1936. Twenty-one-year-old Lucy is frustrated with her constrained life in Hertfordshire, teaching and keeping house for her domineering father. But she is happy to be living next door to Tom and Jamie, two brothers she has known since childhood, and whom she loves equally.
But everyone's lives are turned upside down when Tom, the younger, decides to join the Republican cause in the bloody war in Spain. His older, fervently Catholic brother Jamie soon follows - but as a reporter for the opposing forces that support General Franco in keeping Spain rigidly authoritarian, with the help of both Hitler and Mussolini.
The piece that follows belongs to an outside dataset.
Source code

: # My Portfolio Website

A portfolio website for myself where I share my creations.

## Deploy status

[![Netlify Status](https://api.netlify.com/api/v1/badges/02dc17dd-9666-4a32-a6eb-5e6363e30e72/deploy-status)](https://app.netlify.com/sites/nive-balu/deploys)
Lucy decides the only way to ensure the brothers' safety is to defy her father and travel to Spain herself and persuade them to come home. Yet when she sees the horrific effects of the war on the people - especially the children - she quickly joins the lifesaving work of the Quaker volunteers who have arrived from almost as many countries as have the International Brigades of fighters. Lucy knows that both brothers are in love with her; she herself is deeply torn between them.
The atrocities and casualties mount and Lucy knows that the question of which man she might spend her life with might be irrelevent, as the chances of either of them surviving diminish with every passing day.
This meticulously researched, deeply affecting novel is based on real memoirs of the Spanish Civil War. It is both a love story and a tribute to the remarkable women who fought with compassion and bravery to save the innocent victims of a war that was a foretaste of the carnage soon to come in World War II.
Rachel McMillan is the author of The Herringford and Watts mysteries, The Van Buren and DeLuca mysteries, The Three Quarter Time series of contemporary Viennese romances, and, most recently, The Mozart Code. She is also the author of Dream, Plan, Go: A Travel Guide to Inspire Independent Adventure. Rachel lives in Toronto, Canada.